Re: overlayfs: NFS lowerdir changes & opaque negative lookups

Mike Baynton <mike@xxxxxxxxxxxx> · Sun, 21 Jul 2024 22:02:46 -0500

On 7/12/24 04:09, Amir Goldstein wrote:
> On Fri, Jul 12, 2024 at 6:24 AM Mike Baynton <mike@xxxxxxxxxxxx> wrote:
>>
>> On 7/11/24 18:30, Amir Goldstein wrote:
>>> On Thu, Jul 11, 2024 at 6:59 PM Daire Byrne <daire@xxxxxxxx> wrote:
>>>> Basically I have a read-only NFS filesystem with software releases
>>>> that are versioned such that no files are ever overwritten or changed.

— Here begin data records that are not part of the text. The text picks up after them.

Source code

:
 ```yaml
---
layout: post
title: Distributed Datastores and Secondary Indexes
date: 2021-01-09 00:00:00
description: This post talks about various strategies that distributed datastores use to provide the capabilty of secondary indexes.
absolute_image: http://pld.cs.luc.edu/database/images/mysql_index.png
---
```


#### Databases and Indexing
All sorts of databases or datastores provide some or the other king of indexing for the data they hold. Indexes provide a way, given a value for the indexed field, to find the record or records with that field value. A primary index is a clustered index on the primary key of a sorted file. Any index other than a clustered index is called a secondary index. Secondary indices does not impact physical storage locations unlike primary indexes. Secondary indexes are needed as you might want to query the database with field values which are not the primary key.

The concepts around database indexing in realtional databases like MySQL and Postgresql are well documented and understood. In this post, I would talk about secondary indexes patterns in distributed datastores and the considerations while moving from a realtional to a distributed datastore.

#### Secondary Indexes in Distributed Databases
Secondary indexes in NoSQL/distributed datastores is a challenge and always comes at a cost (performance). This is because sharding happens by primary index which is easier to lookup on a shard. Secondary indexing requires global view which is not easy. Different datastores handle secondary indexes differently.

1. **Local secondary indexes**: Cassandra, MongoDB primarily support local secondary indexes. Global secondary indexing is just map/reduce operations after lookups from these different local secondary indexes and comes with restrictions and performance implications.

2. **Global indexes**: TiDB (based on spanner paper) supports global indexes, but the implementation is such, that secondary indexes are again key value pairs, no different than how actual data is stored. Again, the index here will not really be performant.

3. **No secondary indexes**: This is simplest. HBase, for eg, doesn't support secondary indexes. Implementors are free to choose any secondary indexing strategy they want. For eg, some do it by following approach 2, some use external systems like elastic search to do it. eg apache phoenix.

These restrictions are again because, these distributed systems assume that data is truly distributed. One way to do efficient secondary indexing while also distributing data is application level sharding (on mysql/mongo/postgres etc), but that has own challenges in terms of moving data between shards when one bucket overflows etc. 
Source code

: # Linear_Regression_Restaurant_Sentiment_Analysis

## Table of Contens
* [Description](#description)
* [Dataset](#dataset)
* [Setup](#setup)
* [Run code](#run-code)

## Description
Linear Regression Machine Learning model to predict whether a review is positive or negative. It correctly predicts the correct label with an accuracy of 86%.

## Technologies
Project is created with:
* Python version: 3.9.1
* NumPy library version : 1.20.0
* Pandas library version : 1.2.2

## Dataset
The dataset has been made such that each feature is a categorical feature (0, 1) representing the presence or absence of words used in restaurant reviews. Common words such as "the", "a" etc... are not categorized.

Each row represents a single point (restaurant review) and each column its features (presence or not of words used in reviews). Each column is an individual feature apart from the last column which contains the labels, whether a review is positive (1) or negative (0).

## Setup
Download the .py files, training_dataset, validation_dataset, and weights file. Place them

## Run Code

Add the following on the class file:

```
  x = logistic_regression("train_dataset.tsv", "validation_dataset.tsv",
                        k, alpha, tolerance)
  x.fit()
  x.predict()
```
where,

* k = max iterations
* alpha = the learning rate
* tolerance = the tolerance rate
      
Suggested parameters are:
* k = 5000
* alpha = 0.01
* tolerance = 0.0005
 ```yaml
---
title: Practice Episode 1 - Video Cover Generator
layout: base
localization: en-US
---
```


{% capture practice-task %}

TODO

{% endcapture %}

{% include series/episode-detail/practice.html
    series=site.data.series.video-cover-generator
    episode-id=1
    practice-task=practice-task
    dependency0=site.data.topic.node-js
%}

>>>> New uniquely named directory trees and files are added from time to
>>>> time and older ones are cleaned up.
>>>>
>>>
>>> Sounds like a common use case that many people are interested in.
>>
>> I can vouch that that's accurate, I'm doing nearly the same thing. The
>> properties of the NFS filesystem in terms of what is and is not expected
>> to change is identical for me, though my approach to incorporating
>> overlayfs has been a little different.
>>
>> My confidence in the reliability of what I'm doing is still far from
>> absolute, so I will be interested in efforts to validate/officially
>> sanction/support/document related techniques.
>>
>> The way I am doing it is with NFS as a data-only layer. Basically my use
>> case calls for presenting different views of NFS-backed data (it's
>> software libraries) to different applications. No application wants or
>> needs to have the entire NFS tree exposed to it, but each application
>> wants to use some data available on NFS and wants it to be presented in
>> some particular local place. So I actually wanted a method where I
>> author a metadata-only layer external to overlayfs, built to spec.
>>
>> Essentially it's making overlayfs redirects be my symlinks so that code
>> which doesn't follow symlinks or is otherwise influenced by them is none
>> the wiser.
>>
> 
> Nice.
> I've always wished that data-only would not be an "offline-only" feature,
> but getting the official API for that scheme right might be a challenge.
> 
>>>> My first question is how bad can the "undefined behaviour" be in this
>>>> kind of setup?
>>>
>>> The behavior is "undefined" because nobody tried to define it,
>>> document it and test it.
>>> I don't think it would be that "bad", but it will be unpredictable
>>> and is not very nice for a software product.
>>>
>>> One of the current problems is that overlayfs uses readdir cache
>>> the readdir cache is not auto invalidated when lower dir changes
>>> so whether or not new subdirs are observed in overlay depends
>>> on whether the merged overlay directory is kept in cache or not.
>>>
>>
>> My approach doesn't support adding new files from the data-only NFS
>> layer after the overlayfs is created, of course, since the metadata-only
>> layer is itself the first lower layer and so would presumably get into
>> undefined-land if added to. But this arrangement does probably
>> mitigate this problem. Creating metadata inodes of a fixed set of
>> libraries for a specific application is cheap enough (and considerably
>> faster than copying it all locally) that the immutablity limitation
>> works for me.
>>
> 
> Assuming that this "effectively-data-only" NFS layer is never iterated via
> overlayfs then adding new unreferenced objects to this layer should not
> be a problem either.
> 
>>>> Any files that get copied up to the upper layer are
>>>> guaranteed to never change in the lower NFS filesystem (by it's
>>>> design), but new directories and files that have not yet been copied
>>>> up, can randomly appear over time. Deletions are not so important
>>>> because if it has been deleted in the lower level, then the upper
>>>> level copy failing has similar results (but we should cleanup the
>>>> upper layer too).
>>>>
>>>> If it's possible to get over this first difficult hurdle, then I have
>>>> another extra bit of complexity to throw on top - now manually make an
>>>> entire directory tree (of metdata) that we have recursively copied up
>>>> "opaque" in the upper layer (currently needs to be done outside of
>>>> overlayfs). Over time or dropping of caches, I have found that this
>>>> (seamlessly?) takes effect for new lookups.
>>>>
>>>> I also noticed that in the current implementation, this "opaque"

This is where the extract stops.